● WHAT YOU ARE ASKED TO DO:
Please quote exactly the lines below from the line containing "- On The Road Again" to the line containing "- *Smittys Super Service Station*", both lines included, and nothing else.
⟨
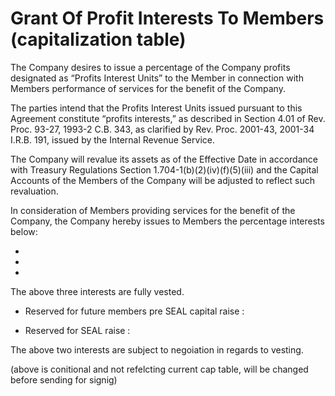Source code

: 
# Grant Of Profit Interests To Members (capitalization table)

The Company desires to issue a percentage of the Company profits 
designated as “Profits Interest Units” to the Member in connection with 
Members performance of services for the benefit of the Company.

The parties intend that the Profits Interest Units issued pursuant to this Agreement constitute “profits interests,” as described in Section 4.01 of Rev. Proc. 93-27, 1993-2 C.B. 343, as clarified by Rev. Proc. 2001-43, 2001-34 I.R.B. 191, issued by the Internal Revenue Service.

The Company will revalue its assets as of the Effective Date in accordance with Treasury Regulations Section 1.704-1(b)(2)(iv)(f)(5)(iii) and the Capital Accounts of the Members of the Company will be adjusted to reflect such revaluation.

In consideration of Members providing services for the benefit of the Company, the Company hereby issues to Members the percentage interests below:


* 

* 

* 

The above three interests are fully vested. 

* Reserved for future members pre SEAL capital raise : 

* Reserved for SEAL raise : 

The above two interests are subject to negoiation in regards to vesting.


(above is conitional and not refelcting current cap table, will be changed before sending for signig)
⟩
⟨
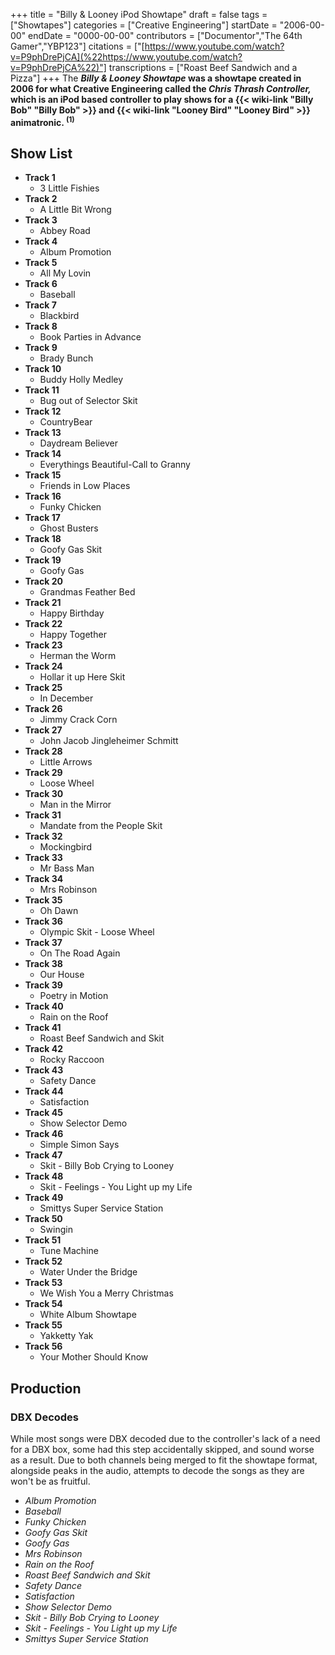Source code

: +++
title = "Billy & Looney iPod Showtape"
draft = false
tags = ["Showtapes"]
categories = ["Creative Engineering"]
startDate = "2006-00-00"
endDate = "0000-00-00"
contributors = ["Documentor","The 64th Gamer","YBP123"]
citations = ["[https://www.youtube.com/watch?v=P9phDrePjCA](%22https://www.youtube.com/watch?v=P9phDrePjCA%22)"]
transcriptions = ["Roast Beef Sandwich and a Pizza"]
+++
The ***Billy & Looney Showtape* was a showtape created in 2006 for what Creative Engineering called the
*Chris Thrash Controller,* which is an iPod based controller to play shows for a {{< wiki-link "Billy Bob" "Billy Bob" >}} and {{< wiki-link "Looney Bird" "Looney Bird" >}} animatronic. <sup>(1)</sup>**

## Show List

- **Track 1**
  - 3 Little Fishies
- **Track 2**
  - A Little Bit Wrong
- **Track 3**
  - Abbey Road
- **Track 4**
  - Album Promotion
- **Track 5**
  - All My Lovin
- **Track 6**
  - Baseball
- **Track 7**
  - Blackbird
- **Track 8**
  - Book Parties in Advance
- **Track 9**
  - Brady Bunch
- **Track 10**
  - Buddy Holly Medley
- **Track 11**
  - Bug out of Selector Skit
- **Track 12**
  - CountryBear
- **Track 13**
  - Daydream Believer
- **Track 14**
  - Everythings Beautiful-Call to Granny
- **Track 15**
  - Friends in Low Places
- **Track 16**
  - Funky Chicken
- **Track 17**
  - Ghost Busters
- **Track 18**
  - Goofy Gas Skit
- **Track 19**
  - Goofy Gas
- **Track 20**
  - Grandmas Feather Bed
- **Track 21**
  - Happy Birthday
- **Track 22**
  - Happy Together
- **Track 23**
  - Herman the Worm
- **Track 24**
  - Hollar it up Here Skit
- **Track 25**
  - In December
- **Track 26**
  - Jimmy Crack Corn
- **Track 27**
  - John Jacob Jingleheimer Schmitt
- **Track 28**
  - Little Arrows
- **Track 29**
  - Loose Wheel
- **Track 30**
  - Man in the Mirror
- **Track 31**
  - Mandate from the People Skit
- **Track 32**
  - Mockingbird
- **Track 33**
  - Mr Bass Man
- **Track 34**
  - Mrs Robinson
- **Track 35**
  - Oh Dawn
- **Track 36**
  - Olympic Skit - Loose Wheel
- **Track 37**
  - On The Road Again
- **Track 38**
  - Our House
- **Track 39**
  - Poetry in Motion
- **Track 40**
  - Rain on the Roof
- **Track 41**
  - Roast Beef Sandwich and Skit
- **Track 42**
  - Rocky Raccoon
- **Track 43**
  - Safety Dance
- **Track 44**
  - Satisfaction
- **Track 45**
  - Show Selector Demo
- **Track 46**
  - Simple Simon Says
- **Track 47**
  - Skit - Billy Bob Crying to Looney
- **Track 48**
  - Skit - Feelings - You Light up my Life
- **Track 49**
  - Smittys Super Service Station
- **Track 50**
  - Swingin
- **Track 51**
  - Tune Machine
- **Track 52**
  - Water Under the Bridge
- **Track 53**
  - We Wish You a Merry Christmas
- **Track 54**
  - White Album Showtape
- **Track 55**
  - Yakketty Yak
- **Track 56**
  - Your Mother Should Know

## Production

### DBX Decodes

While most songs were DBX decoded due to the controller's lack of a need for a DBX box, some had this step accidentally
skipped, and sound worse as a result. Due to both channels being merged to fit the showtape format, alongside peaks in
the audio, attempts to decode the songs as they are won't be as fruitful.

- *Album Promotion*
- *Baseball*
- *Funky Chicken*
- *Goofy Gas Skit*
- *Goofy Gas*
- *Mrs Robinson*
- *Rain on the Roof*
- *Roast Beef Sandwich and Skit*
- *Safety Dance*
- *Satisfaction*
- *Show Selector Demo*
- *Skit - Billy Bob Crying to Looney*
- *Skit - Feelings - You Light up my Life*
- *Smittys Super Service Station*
⟩
● RESULT OF THIS EXERCISE:
  - On The Road Again
- **Track 38**
  - Our House
- **Track 39**
  - Poetry in Motion
- **Track 40**
  - Rain on the Roof
- **Track 41**
  - Roast Beef Sandwich and Skit
- **Track 42**
  - Rocky Raccoon
- **Track 43**
  - Safety Dance
- **Track 44**
  - Satisfaction
- **Track 45**
  - Show Selector Demo
- **Track 46**
  - Simple Simon Says
- **Track 47**
  - Skit - Billy Bob Crying to Looney
- **Track 48**
  - Skit - Feelings - You Light up my Life
- **Track 49**
  - Smittys Super Service Station
- **Track 50**
  - Swingin
- **Track 51**
  - Tune Machine
- **Track 52**
  - Water Under the Bridge
- **Track 53**
  - We Wish You a Merry Christmas
- **Track 54**
  - White Album Showtape
- **Track 55**
  - Yakketty Yak
- **Track 56**
  - Your Mother Should Know

## Production

### DBX Decodes

While most songs were DBX decoded due to the controller's lack of a need for a DBX box, some had this step accidentally
skipped, and sound worse as a result. Due to both channels being merged to fit the showtape format, alongside peaks in
the audio, attempts to decode the songs as they are won't be as fruitful.

- *Album Promotion*
- *Baseball*
- *Funky Chicken*
- *Goofy Gas Skit*
- *Goofy Gas*
- *Mrs Robinson*
- *Rain on the Roof*
- *Roast Beef Sandwich and Skit*
- *Safety Dance*
- *Satisfaction*
- *Show Selector Demo*
- *Skit - Billy Bob Crying to Looney*
- *Skit - Feelings - You Light up my Life*
- *Smittys Super Service Station*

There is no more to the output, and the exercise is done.